Literweise Coca Cola

Sie lobten dann vor meinen Tanten ostentativ meine Klugheit – und spendierten mir literweise Coca Cola. Ich begrüßte im Stillen die Flatterhaftigkeit der weiblichen Verwandtschaft. Vom Prinzip der Ehehygiene besaß ich nur einen vorläufigen Begriff.

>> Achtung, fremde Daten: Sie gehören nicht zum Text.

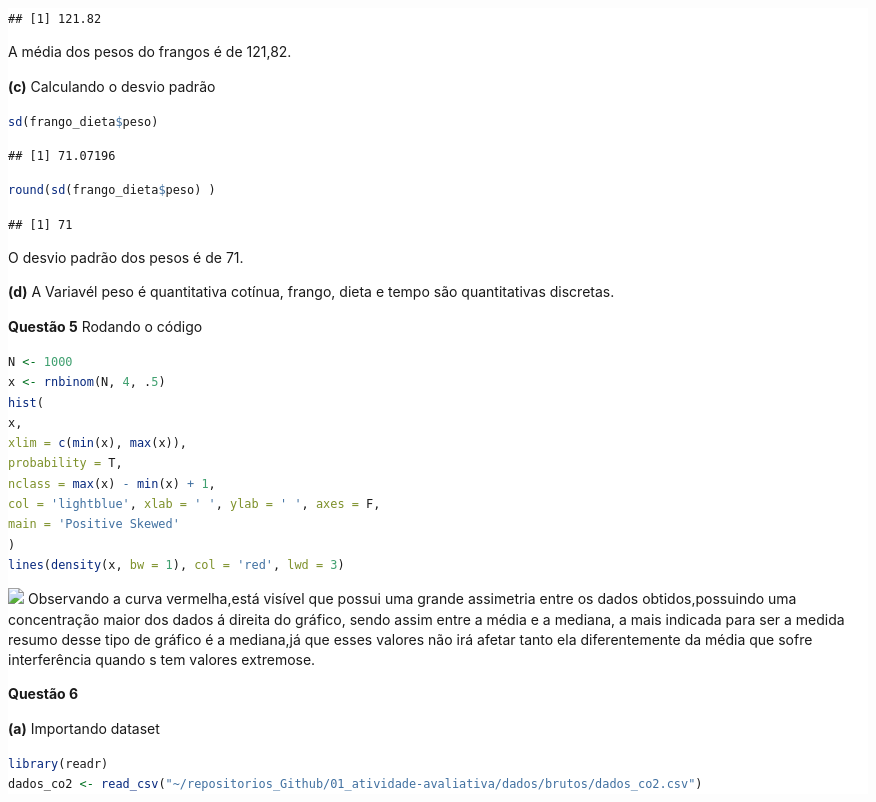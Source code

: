     ## [1] 121.82

A média dos pesos do frangos é de 121,82.

**(c)** Calculando o desvio padrão

``` r
sd(frango_dieta$peso)
```

    ## [1] 71.07196

``` r
round(sd(frango_dieta$peso) )
```

    ## [1] 71

O desvio padrão dos pesos é de 71.

**(d)** A Variavél peso é quantitativa cotínua, frango, dieta e tempo  são
quantitativas discretas.

**Questão 5** Rodando o código

``` r
N <- 1000
x <- rnbinom(N, 4, .5)
hist(
x,
xlim = c(min(x), max(x)),
probability = T,
nclass = max(x) - min(x) + 1,
col = 'lightblue', xlab = ' ', ylab = ' ', axes = F,
main = 'Positive Skewed'
)
lines(density(x, bw = 1), col = 'red', lwd = 3)
```

![](readme_files/figure-gfm/unnamed-chunk-7-1.png) Observando a
curva vermelha,está visível que possui uma grande assimetria entre os
dados obtidos,possuindo uma concentração maior dos dados á direita do
gráfico, sendo assim entre a média e a mediana, a mais indicada para ser
a medida resumo desse tipo de gráfico é a mediana,já que esses valores
não irá afetar tanto ela diferentemente da média que sofre interferência
quando s tem valores extremose.

**Questão 6**

**(a)** Importando dataset

``` r
library(readr)
dados_co2 <- read_csv("~/repositorios_Github/01_atividade-avaliativa/dados/brutos/dados_co2.csv")
```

Erst zu fortgeschrittener Stunde entfaltete ein solcher Leichenschmaus seine ganze aufklärerische Macht. Großtanten mit einem Radstand wie Steyr-Traktoren erzählten von ihren "in den letzten Kriegstagen" gefallenen Brüdern. Steif, vom Krieg versehrt, war der Arm des Zweitjüngsten gewesen. Und doch hätten die Augen des Landwirts vor Fanatismus gefunkelt. Seine Spur verlor sich im letzten Aufgebot des sogenannten Volkssturms.

Das Schicksal des jüngsten, eines kindernärrischen Geistesschwachen ("Toni-Onkel"), wurde seltener erwähnt. Dessen Spezialität soll das "Spanl-Machen" gewesen sein: Er riss Zeitungsseiten sorgfältig in Streifen. Als ihn die Nazis abholten, schämten sich die familieneigenen Parteimitglieder seiner. Sie befürworteten pflichtgemäß seine Überstellung in eine großdeutsche Pflegeeinrichtung. Fortan blieb der Toni-Onkel im Hause unerwähnt. Das Schweigen währte bis zum Schluss. (Ronald Pohl, 27.2.2019)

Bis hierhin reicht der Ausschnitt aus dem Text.